Others, however, praised the ad for its satirical humor. “I personally didn’t even think about sexual orientation. I think it’s cute and funny. I’d love to see my [boyfriend] like this with my breakfast,” one person wrote.

The billboard also caught the eye of Somersworth Mayor Dana Hilliard, who acknowledged that while it may “push the limits” of some locals’ “comfort level,” it’s nonetheless a prime example of a free market society. “Living within a democratic society which values First Amendment guaranteed rights, discussion and discourse means that we will be exposed to opinions and sometimes ads which are counter to the way we think,” Hilliard told The Foster’s Daily Democrat.

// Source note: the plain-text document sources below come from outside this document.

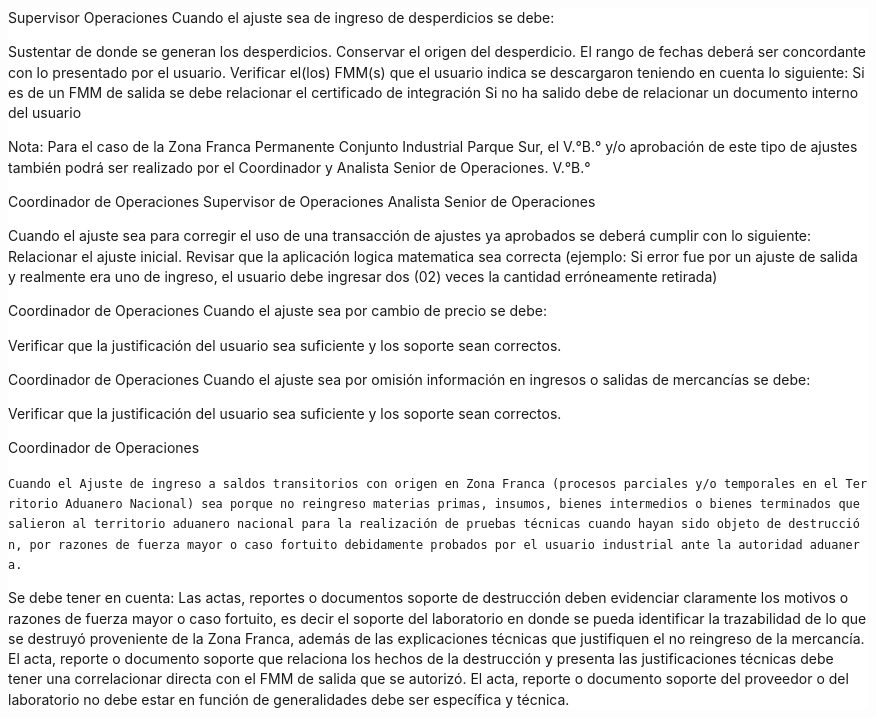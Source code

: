 




Supervisor Operaciones
	Cuando el ajuste sea de ingreso de desperdicios se debe:

Sustentar de donde se generan los desperdicios. Conservar el origen del desperdicio.
El rango de fechas deberá ser concordante con lo presentado por el usuario.
Verificar el(los) FMM(s) que el usuario indica se descargaron teniendo en cuenta lo siguiente: Si es de un FMM de salida se debe relacionar el certificado de integración
Si no ha salido debe de relacionar un documento interno del usuario

Nota: Para el caso de la Zona Franca Permanente Conjunto Industrial Parque Sur, el V.°B.° y/o aprobación de este tipo de ajustes también podrá ser realizado por el Coordinador y Analista Senior de Operaciones. V.°B.°	


Coordinador de Operaciones Supervisor de Operaciones
Analista Senior de Operaciones
	
Cuando el ajuste sea para corregir el uso de una transacción de ajustes ya aprobados se deberá cumplir con lo siguiente:
Relacionar el ajuste inicial.
Revisar que la aplicación logica matematica sea correcta (ejemplo: Si error fue por un ajuste de salida y realmente era uno de ingreso, el usuario debe ingresar dos (02) veces la cantidad erróneamente retirada)	



Coordinador de Operaciones
	Cuando el ajuste sea por cambio de precio se debe:

Verificar que la justificación del usuario sea suficiente y los soporte sean correctos.

Coordinador de Operaciones
	Cuando el ajuste sea por omisión información en ingresos o salidas de mercancías se debe:

Verificar que la justificación del usuario sea suficiente y los soporte sean correctos.

Coordinador de Operaciones
 
	Cuando el Ajuste de ingreso a saldos transitorios con origen en Zona Franca (procesos parciales y/o temporales en el Territorio Aduanero Nacional) sea porque no reingreso materias primas, insumos, bienes intermedios o bienes terminados que salieron al territorio aduanero nacional para la realización de pruebas técnicas cuando hayan sido objeto de destrucción, por razones de fuerza mayor o caso fortuito debidamente probados por el usuario industrial ante la autoridad aduanera.
Se debe tener en cuenta:
Las actas, reportes o documentos soporte de destrucción deben evidenciar claramente los motivos o razones de fuerza mayor o caso fortuito, es decir el soporte del laboratorio en donde se pueda identificar la trazabilidad de lo que se destruyó proveniente de la Zona Franca, además de las explicaciones técnicas que justifiquen el no reingreso de la mercancía.
El acta, reporte o documento soporte que relaciona los hechos de la destrucción y presenta las justificaciones técnicas debe tener una correlacionar directa con el FMM de salida que se autorizó.
El acta, reporte o documento soporte del proveedor o del laboratorio no debe estar en función de generalidades debe ser específica y técnica.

In an email to HuffPost, Teatotaller’s co-owners Emmett Soldati and Palana Belken defended the billboard, saying they aimed to be “provocative, but only in a way that we, a local business and local personality, were already doing.”

“From our modest beginnings in 2011, Teatotaller has sought to inspire, excite, and engage a community of citizens looking for vibrancy and decadence. We are a venue for everyone looking for cosmopolitan flair in a sleepy town,” Soldati and Belken, who said they received positive feedback from customers, wrote. “Over the course of our history, this has included embracing the weird, the eccentric, and the queer. Going against the tide of establishments one might expect in a small working-class downtown, Teatotaller has always ‘stuck its neck out’ and stood up for the values and aesthetics it admires.”

The pair also praised the “self-confidence, flair and fabulousness” of 18-year-old Michael Cummings, the Somersworth native who modeled for the ad. “Like Teatotaller, Michael is a product of Somersworth – not some external influence,” they wrote. “This is what has made the project so special.”